Task description: Starting at the line that holds "Beyond direct usage", transcribe every line to the end of the data exactly; include no other lines.

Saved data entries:
──────
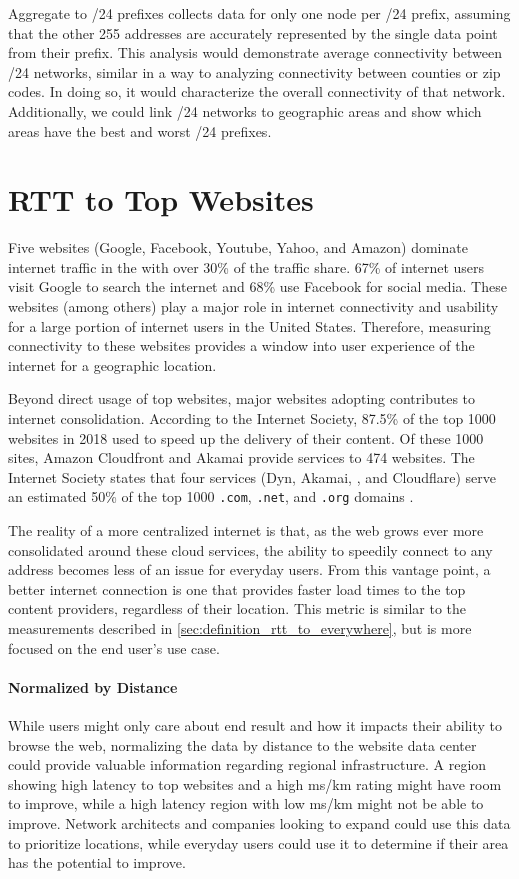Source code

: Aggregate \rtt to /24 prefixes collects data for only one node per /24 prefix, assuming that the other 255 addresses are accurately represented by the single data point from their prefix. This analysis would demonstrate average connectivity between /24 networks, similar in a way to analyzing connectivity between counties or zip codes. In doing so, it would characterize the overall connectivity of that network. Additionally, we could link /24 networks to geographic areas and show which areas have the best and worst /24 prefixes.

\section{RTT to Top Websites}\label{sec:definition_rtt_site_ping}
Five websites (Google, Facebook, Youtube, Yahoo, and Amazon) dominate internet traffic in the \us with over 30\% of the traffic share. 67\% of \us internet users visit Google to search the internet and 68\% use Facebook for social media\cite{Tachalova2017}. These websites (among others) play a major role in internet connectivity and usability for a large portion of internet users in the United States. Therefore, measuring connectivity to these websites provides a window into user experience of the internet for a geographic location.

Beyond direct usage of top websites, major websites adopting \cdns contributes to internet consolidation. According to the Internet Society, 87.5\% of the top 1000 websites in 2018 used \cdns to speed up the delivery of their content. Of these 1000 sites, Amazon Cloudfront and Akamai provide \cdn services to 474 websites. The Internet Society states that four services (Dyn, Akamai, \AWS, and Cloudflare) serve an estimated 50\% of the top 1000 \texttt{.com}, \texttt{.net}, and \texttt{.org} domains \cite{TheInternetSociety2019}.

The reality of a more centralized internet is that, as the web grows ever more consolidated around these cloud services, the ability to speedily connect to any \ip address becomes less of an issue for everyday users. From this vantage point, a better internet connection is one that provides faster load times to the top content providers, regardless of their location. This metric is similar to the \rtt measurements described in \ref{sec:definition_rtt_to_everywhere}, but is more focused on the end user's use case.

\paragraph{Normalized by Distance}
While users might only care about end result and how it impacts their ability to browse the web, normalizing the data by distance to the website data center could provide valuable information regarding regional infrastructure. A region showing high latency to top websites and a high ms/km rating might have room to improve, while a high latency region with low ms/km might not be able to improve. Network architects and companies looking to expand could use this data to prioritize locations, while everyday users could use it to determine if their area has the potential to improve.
──────
Task output:
Beyond direct usage of top websites, major websites adopting \cdns contributes to internet consolidation. According to the Internet Society, 87.5\% of the top 1000 websites in 2018 used \cdns to speed up the delivery of their content. Of these 1000 sites, Amazon Cloudfront and Akamai provide \cdn services to 474 websites. The Internet Society states that four services (Dyn, Akamai, \AWS, and Cloudflare) serve an estimated 50\% of the top 1000 \texttt{.com}, \texttt{.net}, and \texttt{.org} domains \cite{TheInternetSociety2019}.

The reality of a more centralized internet is that, as the web grows ever more consolidated around these cloud services, the ability to speedily connect to any \ip address becomes less of an issue for everyday users. From this vantage point, a better internet connection is one that provides faster load times to the top content providers, regardless of their location. This metric is similar to the \rtt measurements described in \ref{sec:definition_rtt_to_everywhere}, but is more focused on the end user's use case.

\paragraph{Normalized by Distance}
While users might only care about end result and how it impacts their ability to browse the web, normalizing the data by distance to the website data center could provide valuable information regarding regional infrastructure. A region showing high latency to top websites and a high ms/km rating might have room to improve, while a high latency region with low ms/km might not be able to improve. Network architects and companies looking to expand could use this data to prioritize locations, while everyday users could use it to determine if their area has the potential to improve.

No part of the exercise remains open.